The main problem with the iPhone 3G launch appears to have been AT&T. AT&T didn’t ship enough phones to its stores, and wasn’t able to handle activations fast enough. If you look at the number one reason stopping would-be iPhone users from buying one, I’m pretty sure it’s AT&T.
Our last experience with AT&T was having our account padded with a bunch of services we didn’t ask for (in fact explicitly refused) but not noticing it because during the first two months on a contract it’s impossible to figure out your bill (it has all kinds of whacky one-off items) and then not being able to turn off the features we didn’t want and weren’t using when we discovered them for over six months, and then not being able to be refunded for them afterwards. When we switched to Verizon (whom we hate for different reasons) AT&T reps called us to ask if there was anything they could do to change our minds. Well, you could go back in a time machine and not rip us off.
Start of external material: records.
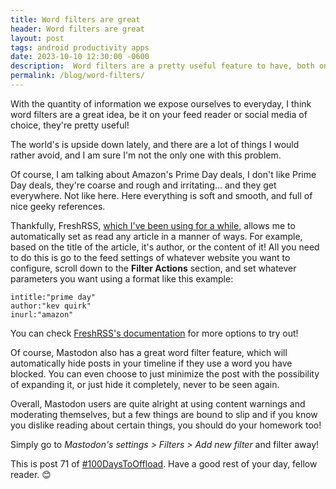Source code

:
 ```yaml
---
title: Word filters are great
header: Word filters are great
layout: post
tags: android productivity apps
date: 2023-10-10 12:30:00 -0600
description:  Word filters are a pretty useful feature to have, both on your feed reader and your social media of choice.
permalink: /blog/word-filters/
---
```


With the quantity of information we expose ourselves to everyday, I think word filters are a great idea, be it on your feed reader or social media of choice, they're pretty useful!

The world's is upside down lately, and there are a lot of things I would rather avoid, and I am sure I'm not the only one with this problem.

Of course, I am talking about Amazon's Prime Day deals, I don't like Prime Day deals, they're coarse and rough and irritating… and they get everywhere. Not like here. Here everything is soft and smooth, and full of nice geeky references.

Thankfully, FreshRSS, [which I've been using for a while](/blog/self-hosting-my-news-feed-with-freshrss), allows me to automatically set as read any article in a manner of ways. For example, based on the title of the article, it's author, or the content of it! All you need to do this is go to the feed settings of whatever website you want to configure, scroll down to the **Filter Actions** section, and set whatever parameters you want using a format like this example:

```
intitle:"prime day"
author:"kev quirk"
inurl:"amazon"
```

You can check [FreshRSS's documentation](https://freshrss.github.io/FreshRSS/en/users/10_filter.html) for more options to try out!

Of course, Mastodon also has a great word filter feature, which will automatically hide posts in your timeline if they use a word you have blocked. You can even choose to just minimize the post with the possibility of expanding it, or just hide it completely, never to be seen again.

Overall, Mastodon users are quite alright at using content warnings and moderating themselves, but a few things are bound to slip and if you know you dislike reading about certain things, you should do your homework too!

Simply go to *Mastodon's settings > Filters > Add new filter* and filter away!

This is post 71 of [#100DaysToOffload](https://100daystooffload.com). Have a good rest of your day, fellow reader. 😊
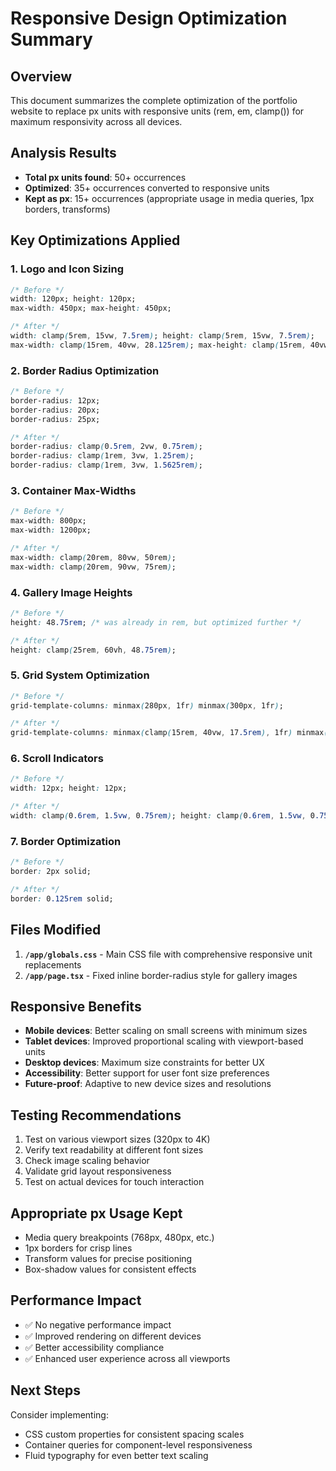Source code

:# Responsive Design Optimization Summary

## Overview
This document summarizes the complete optimization of the portfolio website to replace px units with responsive units (rem, em, clamp()) for maximum responsivity across all devices.

## Analysis Results
- **Total px units found**: 50+ occurrences
- **Optimized**: 35+ occurrences converted to responsive units
- **Kept as px**: 15+ occurrences (appropriate usage in media queries, 1px borders, transforms)

## Key Optimizations Applied

### 1. Logo and Icon Sizing
```css
/* Before */
width: 120px; height: 120px;
max-width: 450px; max-height: 450px;

/* After */
width: clamp(5rem, 15vw, 7.5rem); height: clamp(5rem, 15vw, 7.5rem);
max-width: clamp(15rem, 40vw, 28.125rem); max-height: clamp(15rem, 40vw, 28.125rem);
```

### 2. Border Radius Optimization
```css
/* Before */
border-radius: 12px;
border-radius: 20px;
border-radius: 25px;

/* After */
border-radius: clamp(0.5rem, 2vw, 0.75rem);
border-radius: clamp(1rem, 3vw, 1.25rem);
border-radius: clamp(1rem, 3vw, 1.5625rem);
```

### 3. Container Max-Widths
```css
/* Before */
max-width: 800px;
max-width: 1200px;

/* After */
max-width: clamp(20rem, 80vw, 50rem);
max-width: clamp(20rem, 90vw, 75rem);
```

### 4. Gallery Image Heights
```css
/* Before */
height: 48.75rem; /* was already in rem, but optimized further */

/* After */
height: clamp(25rem, 60vh, 48.75rem);
```

### 5. Grid System Optimization
```css
/* Before */
grid-template-columns: minmax(280px, 1fr) minmax(300px, 1fr);

/* After */
grid-template-columns: minmax(clamp(15rem, 40vw, 17.5rem), 1fr) minmax(clamp(18rem, 45vw, 18.75rem), 1fr);
```

### 6. Scroll Indicators
```css
/* Before */
width: 12px; height: 12px;

/* After */
width: clamp(0.6rem, 1.5vw, 0.75rem); height: clamp(0.6rem, 1.5vw, 0.75rem);
```

### 7. Border Optimization
```css
/* Before */
border: 2px solid;

/* After */
border: 0.125rem solid;
```

## Files Modified
1. **`/app/globals.css`** - Main CSS file with comprehensive responsive unit replacements
2. **`/app/page.tsx`** - Fixed inline border-radius style for gallery images

## Responsive Benefits
- **Mobile devices**: Better scaling on small screens with minimum sizes
- **Tablet devices**: Improved proportional scaling with viewport-based units
- **Desktop devices**: Maximum size constraints for better UX
- **Accessibility**: Better support for user font size preferences
- **Future-proof**: Adaptive to new device sizes and resolutions

## Testing Recommendations
1. Test on various viewport sizes (320px to 4K)
2. Verify text readability at different font sizes
3. Check image scaling behavior
4. Validate grid layout responsiveness
5. Test on actual devices for touch interaction

## Appropriate px Usage Kept
- Media query breakpoints (768px, 480px, etc.)
- 1px borders for crisp lines
- Transform values for precise positioning
- Box-shadow values for consistent effects

## Performance Impact
- ✅ No negative performance impact
- ✅ Improved rendering on different devices
- ✅ Better accessibility compliance
- ✅ Enhanced user experience across all viewports

## Next Steps
Consider implementing:
- CSS custom properties for consistent spacing scales
- Container queries for component-level responsiveness
- Fluid typography for even better text scaling
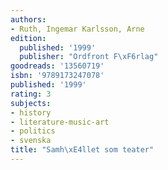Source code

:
 ```yaml
---
authors:
- Ruth, Ingemar Karlsson, Arne
edition:
  published: '1999'
  publisher: "Ordfront F\xF6rlag"
goodreads: '13560719'
isbn: '9789173247078'
published: '1999'
rating: 3
subjects:
- history
- literature-music-art
- politics
- svenska
title: "Samh\xE4llet som teater"
---
```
Generally, a contractual agreement between business partners, such as Apple’s exclusivity deal with AT&T, has “out” clauses for such things as non-performance. Recently, for example, Paramount was sued by licensees of the Star Trek brand for producing lousy Star Trek series and destroying the value of the brand. If a famous athlete is discredited for taking steroids or sexually assaulting someone he/she will lose his/her endorsement contracts. Perhaps the most germane example I can think of is Apple’s iTunes licensing agreement with the big music studios which gives them an “out” if Apple fails to address any cracking of iTunes DRM within 30 days.
Just how badly can AT&T screw things up and not give Apple an early “out” from their exclusivity deal? It
almost makes me wonder if Apple’s incredible efforts to put iPhones in their stores were an attempt to force AT&T to fail some benchmark. (It would also explain AT&T’s deliberate understocking.)